13. Bölüm

41.6K 1.3K 374
                                        

Ruhumun gebe kaldığı mutlulukla gözlerimi açmıştım. Güneş daha yeni yeni doğuyordu. Ben, Korhanın kollarının arasındaydım. Sımsıkı sarmıştı beni. Gitmemden korkuyordu. Başımı hafif geri oynatıp yüzünü izledim. Kirli sakalları uzamıştı. Belinde olan elimi kaldırıp parmak uçlarımla sevdim yüzünü.

Dudakları, burnu, kaşları ve gözleri. Sanki ünlü bir heykeltıraşın en güzel eseriydi.

Ona baktıkça daha derin bir kuyunun içine çekiliyorum sanki. Bataklık gibiydi. Bir kere karıştım ve bir daha hiç çıkamadım.

Onu öpmek istiyordum. Ruhum ona muhtaçtı. İlk önce çenesinin altına küçük bir buse bıraktım. Ardından dudaklarına uzun bir öpücük kondurdum. Gözlerini açtığında beni kendine doğru çekti. Saçlarım iki yanından yüzüne doğru dağıldı.

" Günaydın." Dedi boğuk sesiyle. Avucumu yanağına yaslayıp baş parmağımla okşadım yüzünü.

" Günaydın."

" Erken uyanmışsın?" Başımı sallayıp kendimi onun üzerinden yana attım. Toplam dört beş saat anca uyumuştum ama bu bile yetmişti.

" Duş alacağım. Sonra da kahvaltı hazırlayacağım."

" Hım? Peki ben de seninle gelebilir miyim?" Gözleri sinsilikle parladı. Gülüp başımı iki yana salladım. Yaramazlık yapmak istiyordu canı beyefendinin.

" Kendi başımın çaresine bakarım ben. Ama sen çok yardım etmek istiyorsan gidip cay suyunu koyabilirsin. " Başını geriye atıp homurdandı.

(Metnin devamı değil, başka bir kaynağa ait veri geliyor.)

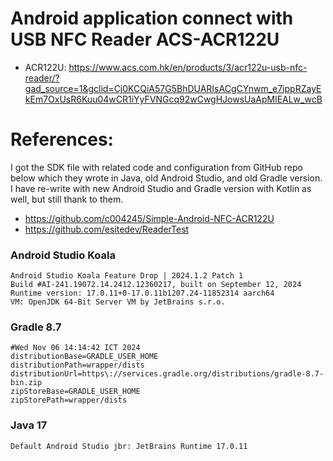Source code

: # Android application connect with USB NFC Reader ACS-ACR122U

- ACR122U: https://www.acs.com.hk/en/products/3/acr122u-usb-nfc-reader/?gad_source=1&gclid=Cj0KCQiA57G5BhDUARIsACgCYnwm_e7ippRZayEkEm7OxUsR6Kuu04wCR1iYyFVNGcq92wCwgHJowsUaApMlEALw_wcB

# References:

I got the SDK file with related code and configuration from GitHub repo below which they wrote in
Java, old Android Studio, and old Gradle version. I have re-write with new Android Studio and Gradle
version with Kotlin as well, but still thank to them.

- https://github.com/c004245/Simple-Android-NFC-ACR122U
- https://github.com/esitedev/ReaderTest

### Android Studio Koala

```
Android Studio Koala Feature Drop | 2024.1.2 Patch 1
Build #AI-241.19072.14.2412.12360217, built on September 12, 2024
Runtime version: 17.0.11+0-17.0.11b1207.24-11852314 aarch64
VM: OpenJDK 64-Bit Server VM by JetBrains s.r.o.
```

### Gradle 8.7

```
#Wed Nov 06 14:14:42 ICT 2024
distributionBase=GRADLE_USER_HOME
distributionPath=wrapper/dists
distributionUrl=https\://services.gradle.org/distributions/gradle-8.7-bin.zip
zipStoreBase=GRADLE_USER_HOME
zipStorePath=wrapper/dists

```

### Java 17

```
Default Android Studio jbr: JetBrains Runtime 17.0.11
```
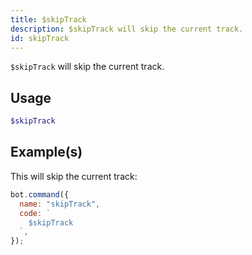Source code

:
 ```yaml
---
title: $skipTrack
description: $skipTrack will skip the current track.
id: skipTrack
---
```


`$skipTrack` will skip the current track.

## Usage

```php
$skipTrack
```

## Example(s)

This will skip the current track:

```javascript
bot.command({
  name: "skipTrack",
  code: `
    $skipTrack
  `,
});
```
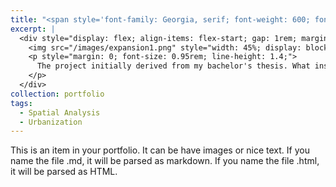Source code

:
 ```yaml
---
title: "<span style='font-family: Georgia, serif; font-weight: 600; font-size: 1.75rem;'>Urban Expansion Process in Guangzhou-Foshan Region</span>"
excerpt: |
  <div style="display: flex; align-items: flex-start; gap: 1rem; margin-top:1.5rem;">
    <img src="/images/expansion1.png" style="width: 45%; display: block; margin: 0;" />
    <p style="margin: 0; font-size: 0.95rem; line-height: 1.4;">
      The project initially derived from my bachelor's thesis. What inspires me most is that math functions can be used to depict the different forms and characteristics of cities, informing the dynamic change of urban expansion. In the project, I also provide the source of inspiration and related application by link.
    </p>
  </div>
collection: portfolio
tags:
  - Spatial Analysis
  - Urbanization
---
```


This is an item in your portfolio. It can be have images or nice text. If you name the file .md, it will be parsed as markdown. If you name the file .html, it will be parsed as HTML. 

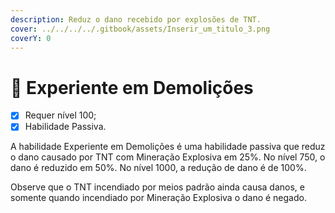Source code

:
 ```yaml
---
description: Reduz o dano recebido por explosões de TNT.
cover: ../../../../.gitbook/assets/Inserir_um_titulo_3.png
coverY: 0
---
```


# 🦿 Experiente em Demolições

* [x] Requer nível 100;
* [x] Habilidade Passiva.

A habilidade Experiente em Demolições é uma habilidade passiva que reduz o dano causado por TNT com Mineração Explosiva em 25%. No nível 750, o dano é reduzido em 50%. No nível 1000, a redução de dano é de 100%.

Observe que o TNT incendiado por meios padrão ainda causa danos, e somente quando incendiado por Mineração Explosiva o dano é negado.
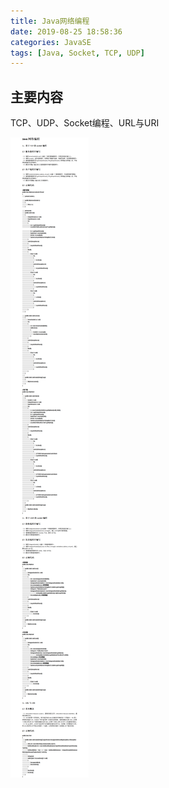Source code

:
 ```yaml
---
title: Java网络编程
date: 2019-08-25 18:58:36
categories: JavaSE
tags: [Java, Socket, TCP, UDP]
---
```


## 主要内容
TCP、UDP、Socket编程、URL与URI
<!-- more -->
![Java网络编程.png](2019-08-25-Java网络编程/Java网络编程.png)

" Bahsettiğim bu değildi ama."

" Hadi ben kalkıyorum. Senin banyonu kullanabilir miyim?" Başını sallayıp ayağa kalktı.

" Yüzümü yıkayıp geliyorum. Sonra girersin. Ben kahvaltıyı hazırlarım."

Onu onaylıyıp yataktan kalktım. O lavaboya girmişti. Ben de o çıkana kadar odayı toplardım. İlk önce perdeyi çekip içeri güneşin girmesini sağladım. Gün doğumu ve gün batımı. Çok seviyordum. Korhanın odasının camları hepsi boydandı ve oldukça yüksekti. Güzel bir manzarası vardı. Camın önünden çekilip dün giymediğim tişörtü geçirdim başımdan. Dün gece üstümü giyinmemi istemişti. Zaten hava da sıcak olduğundan karşı çıkmamıştım. Yatağı topladığım sırada Korhan lavabodan çıkmıştı.

" Kahvaltıya ne istersin?" Diye sordu yüzünü kurularken. Omuz silktim. Fark etmezdi benim için. Sadece haşlanmış yumurta olmasın yeterdi. Kokusu bile midemin bulanmasına neden oluyordu. Korhan odadan çıkıp aşağı indiğinde banyoya girdim. Üstümdekini çıkarıp kapının arkasına astıktan sonra duşa kabinin içine girip suyu açtım.

Suyu o kadar çok seviyordum ki saatlerce kalabilirdim suyun altında. On dakika da kısa bir duş alıp suyu kapatıp çıktım kabinden. Banyo dolapların içine bakıp havlu aradım. Elime geçen havluya baktım. Fazla mı kısaydı acaba? Korhanın odasıyla kaldığım odanın arasında fazla mesafe yoktu. Hemen geçerdim odaya. Kimse de görmezdi. Havluyu vücuduma sarıp banyonun kapısını açtım. Havlu kalçamın biraz altında bitiyordu. Boyun kısa olsaydı belki dizim sadece bir karış üstüne gelebilirdi. Hızlı ve sessiz adımlarla odadan çıktım. Kendi kaldığım odaya gireceğim sırada bir ses duydum.

Hayır. Arkada ki lütfen Alya olmasın.

" Günaydın Hare." Alyanın o gülümseyen yüzünü şimdiden görebiliyordum. Kim bilir ne düşünecekti. Abisinin odasından bu halde çıkmıştım. Yüz ifademi düz tutmaya çalışarak ona döndüm. Ve evet yüzünde bir gülümseme. Fazla ima barındıran bir gülüştü bu.